- The problem -
Reproduce the data exactly. Omit no record.

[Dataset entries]
☆ ☆ ☆ ☆ ☆

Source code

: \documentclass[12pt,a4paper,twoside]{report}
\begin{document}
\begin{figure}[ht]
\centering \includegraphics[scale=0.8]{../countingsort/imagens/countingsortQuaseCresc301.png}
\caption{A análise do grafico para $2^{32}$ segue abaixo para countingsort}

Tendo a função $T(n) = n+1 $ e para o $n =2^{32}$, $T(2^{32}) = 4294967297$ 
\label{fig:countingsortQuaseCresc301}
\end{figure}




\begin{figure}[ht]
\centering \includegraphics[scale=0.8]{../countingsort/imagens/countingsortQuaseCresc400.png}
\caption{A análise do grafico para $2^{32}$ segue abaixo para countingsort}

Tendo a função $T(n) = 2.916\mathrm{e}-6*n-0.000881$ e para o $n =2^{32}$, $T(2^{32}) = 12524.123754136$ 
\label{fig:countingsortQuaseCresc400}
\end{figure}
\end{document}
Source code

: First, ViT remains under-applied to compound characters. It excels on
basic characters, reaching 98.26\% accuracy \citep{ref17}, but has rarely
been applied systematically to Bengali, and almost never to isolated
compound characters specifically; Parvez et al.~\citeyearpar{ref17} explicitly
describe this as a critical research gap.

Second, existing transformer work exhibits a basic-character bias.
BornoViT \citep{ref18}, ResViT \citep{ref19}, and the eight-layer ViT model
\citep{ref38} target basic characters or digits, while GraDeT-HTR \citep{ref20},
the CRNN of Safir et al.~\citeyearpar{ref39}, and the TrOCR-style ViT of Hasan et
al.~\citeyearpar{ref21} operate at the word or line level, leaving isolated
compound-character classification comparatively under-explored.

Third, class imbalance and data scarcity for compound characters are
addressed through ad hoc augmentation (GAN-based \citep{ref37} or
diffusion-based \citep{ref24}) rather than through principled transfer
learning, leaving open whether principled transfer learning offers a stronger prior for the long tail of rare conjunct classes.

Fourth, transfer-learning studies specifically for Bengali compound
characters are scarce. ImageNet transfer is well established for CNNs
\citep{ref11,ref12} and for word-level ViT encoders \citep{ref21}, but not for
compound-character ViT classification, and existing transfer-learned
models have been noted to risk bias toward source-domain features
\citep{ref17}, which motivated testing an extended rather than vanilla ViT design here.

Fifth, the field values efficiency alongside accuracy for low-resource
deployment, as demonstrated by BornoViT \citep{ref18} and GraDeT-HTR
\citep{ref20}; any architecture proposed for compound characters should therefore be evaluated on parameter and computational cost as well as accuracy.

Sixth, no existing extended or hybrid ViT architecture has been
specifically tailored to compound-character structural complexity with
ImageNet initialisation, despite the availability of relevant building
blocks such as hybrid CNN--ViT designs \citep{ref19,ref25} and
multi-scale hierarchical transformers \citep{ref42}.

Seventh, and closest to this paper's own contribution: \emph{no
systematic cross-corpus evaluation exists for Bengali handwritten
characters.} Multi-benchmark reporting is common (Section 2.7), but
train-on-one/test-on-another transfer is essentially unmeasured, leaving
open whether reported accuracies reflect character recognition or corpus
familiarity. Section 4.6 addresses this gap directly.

☆ ☆ ☆ ☆ ☆

- Solution for this problem -
Source code

: \documentclass[12pt,a4paper,twoside]{report}
\begin{document}
\begin{figure}[ht]
\centering \includegraphics[scale=0.8]{../countingsort/imagens/countingsortQuaseCresc301.png}
\caption{A análise do grafico para $2^{32}$ segue abaixo para countingsort}

Tendo a função $T(n) = n+1 $ e para o $n =2^{32}$, $T(2^{32}) = 4294967297$ 
\label{fig:countingsortQuaseCresc301}
\end{figure}




\begin{figure}[ht]
\centering \includegraphics[scale=0.8]{../countingsort/imagens/countingsortQuaseCresc400.png}
\caption{A análise do grafico para $2^{32}$ segue abaixo para countingsort}

Tendo a função $T(n) = 2.916\mathrm{e}-6*n-0.000881$ e para o $n =2^{32}$, $T(2^{32}) = 12524.123754136$ 
\label{fig:countingsortQuaseCresc400}
\end{figure}
\end{document}
Source code

: First, ViT remains under-applied to compound characters. It excels on
basic characters, reaching 98.26\% accuracy \citep{ref17}, but has rarely
been applied systematically to Bengali, and almost never to isolated
compound characters specifically; Parvez et al.~\citeyearpar{ref17} explicitly
describe this as a critical research gap.

Second, existing transformer work exhibits a basic-character bias.
BornoViT \citep{ref18}, ResViT \citep{ref19}, and the eight-layer ViT model
\citep{ref38} target basic characters or digits, while GraDeT-HTR \citep{ref20},
the CRNN of Safir et al.~\citeyearpar{ref39}, and the TrOCR-style ViT of Hasan et
al.~\citeyearpar{ref21} operate at the word or line level, leaving isolated
compound-character classification comparatively under-explored.

Third, class imbalance and data scarcity for compound characters are
addressed through ad hoc augmentation (GAN-based \citep{ref37} or
diffusion-based \citep{ref24}) rather than through principled transfer
learning, leaving open whether principled transfer learning offers a stronger prior for the long tail of rare conjunct classes.

Fourth, transfer-learning studies specifically for Bengali compound
characters are scarce. ImageNet transfer is well established for CNNs
\citep{ref11,ref12} and for word-level ViT encoders \citep{ref21}, but not for
compound-character ViT classification, and existing transfer-learned
models have been noted to risk bias toward source-domain features
\citep{ref17}, which motivated testing an extended rather than vanilla ViT design here.

Fifth, the field values efficiency alongside accuracy for low-resource
deployment, as demonstrated by BornoViT \citep{ref18} and GraDeT-HTR
\citep{ref20}; any architecture proposed for compound characters should therefore be evaluated on parameter and computational cost as well as accuracy.

Sixth, no existing extended or hybrid ViT architecture has been
specifically tailored to compound-character structural complexity with
ImageNet initialisation, despite the availability of relevant building
blocks such as hybrid CNN--ViT designs \citep{ref19,ref25} and
multi-scale hierarchical transformers \citep{ref42}.

Seventh, and closest to this paper's own contribution: \emph{no
systematic cross-corpus evaluation exists for Bengali handwritten
characters.} Multi-benchmark reporting is common (Section 2.7), but
train-on-one/test-on-another transfer is essentially unmeasured, leaving
open whether reported accuracies reflect character recognition or corpus
familiarity. Section 4.6 addresses this gap directly.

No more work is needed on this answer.